- **YOUR TASK**: Leave every picture out, and print the full listing again exactly.

- **INPUT MATERIAL**:
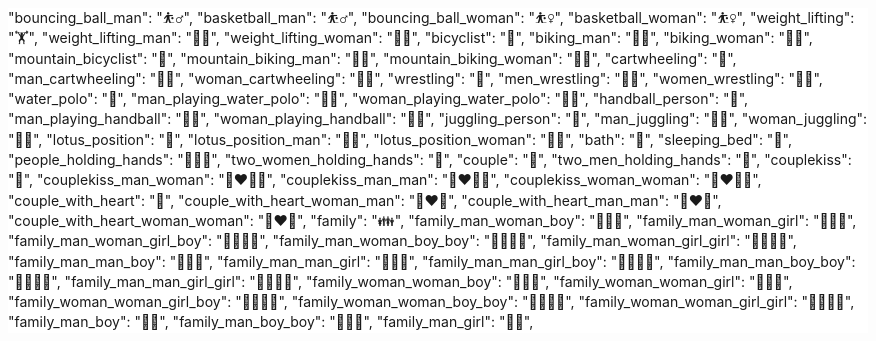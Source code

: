   "bouncing_ball_man": "⛹️‍♂️",
  "basketball_man": "⛹️‍♂️",
  "bouncing_ball_woman": "⛹️‍♀️",
  "basketball_woman": "⛹️‍♀️",
  "weight_lifting": "🏋️",
  "weight_lifting_man": "🏋️‍♂️",
  "weight_lifting_woman": "🏋️‍♀️",
  "bicyclist": "🚴",
  "biking_man": "🚴‍♂️",
  "biking_woman": "🚴‍♀️",
  "mountain_bicyclist": "🚵",
  "mountain_biking_man": "🚵‍♂️",
  "mountain_biking_woman": "🚵‍♀️",
  "cartwheeling": "🤸",
  "man_cartwheeling": "🤸‍♂️",
  "woman_cartwheeling": "🤸‍♀️",
  "wrestling": "🤼",
  "men_wrestling": "🤼‍♂️",
  "women_wrestling": "🤼‍♀️",
  "water_polo": "🤽",
  "man_playing_water_polo": "🤽‍♂️",
  "woman_playing_water_polo": "🤽‍♀️",
  "handball_person": "🤾",
  "man_playing_handball": "🤾‍♂️",
  "woman_playing_handball": "🤾‍♀️",
  "juggling_person": "🤹",
  "man_juggling": "🤹‍♂️",
  "woman_juggling": "🤹‍♀️",
  "lotus_position": "🧘",
  "lotus_position_man": "🧘‍♂️",
  "lotus_position_woman": "🧘‍♀️",
  "bath": "🛀",
  "sleeping_bed": "🛌",
  "people_holding_hands": "🧑‍🤝‍🧑",
  "two_women_holding_hands": "👭",
  "couple": "👫",
  "two_men_holding_hands": "👬",
  "couplekiss": "💏",
  "couplekiss_man_woman": "👩‍❤️‍💋‍👨",
  "couplekiss_man_man": "👨‍❤️‍💋‍👨",
  "couplekiss_woman_woman": "👩‍❤️‍💋‍👩",
  "couple_with_heart": "💑",
  "couple_with_heart_woman_man": "👩‍❤️‍👨",
  "couple_with_heart_man_man": "👨‍❤️‍👨",
  "couple_with_heart_woman_woman": "👩‍❤️‍👩",
  "family": "👪",
  "family_man_woman_boy": "👨‍👩‍👦",
  "family_man_woman_girl": "👨‍👩‍👧",
  "family_man_woman_girl_boy": "👨‍👩‍👧‍👦",
  "family_man_woman_boy_boy": "👨‍👩‍👦‍👦",
  "family_man_woman_girl_girl": "👨‍👩‍👧‍👧",
  "family_man_man_boy": "👨‍👨‍👦",
  "family_man_man_girl": "👨‍👨‍👧",
  "family_man_man_girl_boy": "👨‍👨‍👧‍👦",
  "family_man_man_boy_boy": "👨‍👨‍👦‍👦",
  "family_man_man_girl_girl": "👨‍👨‍👧‍👧",
  "family_woman_woman_boy": "👩‍👩‍👦",
  "family_woman_woman_girl": "👩‍👩‍👧",
  "family_woman_woman_girl_boy": "👩‍👩‍👧‍👦",
  "family_woman_woman_boy_boy": "👩‍👩‍👦‍👦",
  "family_woman_woman_girl_girl": "👩‍👩‍👧‍👧",
  "family_man_boy": "👨‍👦",
  "family_man_boy_boy": "👨‍👦‍👦",
  "family_man_girl": "👨‍👧",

- **RESPONSE TO THE TASK**:
Source code

:   "bouncing_ball_man": "⛹️‍♂️",
  "basketball_man": "⛹️‍♂️",
  "bouncing_ball_woman": "⛹️‍♀️",
  "basketball_woman": "⛹️‍♀️",
  "weight_lifting": "🏋️",
  "weight_lifting_man": "🏋️‍♂️",
  "weight_lifting_woman": "🏋️‍♀️",
  "bicyclist": "🚴",
  "biking_man": "🚴‍♂️",
  "biking_woman": "🚴‍♀️",
  "mountain_bicyclist": "🚵",
  "mountain_biking_man": "🚵‍♂️",
  "mountain_biking_woman": "🚵‍♀️",
  "cartwheeling": "🤸",
  "man_cartwheeling": "🤸‍♂️",
  "woman_cartwheeling": "🤸‍♀️",
  "wrestling": "🤼",
  "men_wrestling": "🤼‍♂️",
  "women_wrestling": "🤼‍♀️",
  "water_polo": "🤽",
  "man_playing_water_polo": "🤽‍♂️",
  "woman_playing_water_polo": "🤽‍♀️",
  "handball_person": "🤾",
  "man_playing_handball": "🤾‍♂️",
  "woman_playing_handball": "🤾‍♀️",
  "juggling_person": "🤹",
  "man_juggling": "🤹‍♂️",
  "woman_juggling": "🤹‍♀️",
  "lotus_position": "🧘",
  "lotus_position_man": "🧘‍♂️",
  "lotus_position_woman": "🧘‍♀️",
  "bath": "🛀",
  "sleeping_bed": "🛌",
  "people_holding_hands": "🧑‍🤝‍🧑",
  "two_women_holding_hands": "👭",
  "couple": "👫",
  "two_men_holding_hands": "👬",
  "couplekiss": "💏",
  "couplekiss_man_woman": "👩‍❤️‍💋‍👨",
  "couplekiss_man_man": "👨‍❤️‍💋‍👨",
  "couplekiss_woman_woman": "👩‍❤️‍💋‍👩",
  "couple_with_heart": "💑",
  "couple_with_heart_woman_man": "👩‍❤️‍👨",
  "couple_with_heart_man_man": "👨‍❤️‍👨",
  "couple_with_heart_woman_woman": "👩‍❤️‍👩",
  "family": "👪",
  "family_man_woman_boy": "👨‍👩‍👦",
  "family_man_woman_girl": "👨‍👩‍👧",
  "family_man_woman_girl_boy": "👨‍👩‍👧‍👦",
  "family_man_woman_boy_boy": "👨‍👩‍👦‍👦",
  "family_man_woman_girl_girl": "👨‍👩‍👧‍👧",
  "family_man_man_boy": "👨‍👨‍👦",
  "family_man_man_girl": "👨‍👨‍👧",
  "family_man_man_girl_boy": "👨‍👨‍👧‍👦",
  "family_man_man_boy_boy": "👨‍👨‍👦‍👦",
  "family_man_man_girl_girl": "👨‍👨‍👧‍👧",
  "family_woman_woman_boy": "👩‍👩‍👦",
  "family_woman_woman_girl": "👩‍👩‍👧",
  "family_woman_woman_girl_boy": "👩‍👩‍👧‍👦",
  "family_woman_woman_boy_boy": "👩‍👩‍👦‍👦",
  "family_woman_woman_girl_girl": "👩‍👩‍👧‍👧",
  "family_man_boy": "👨‍👦",
  "family_man_boy_boy": "👨‍👦‍👦",
  "family_man_girl": "👨‍👧",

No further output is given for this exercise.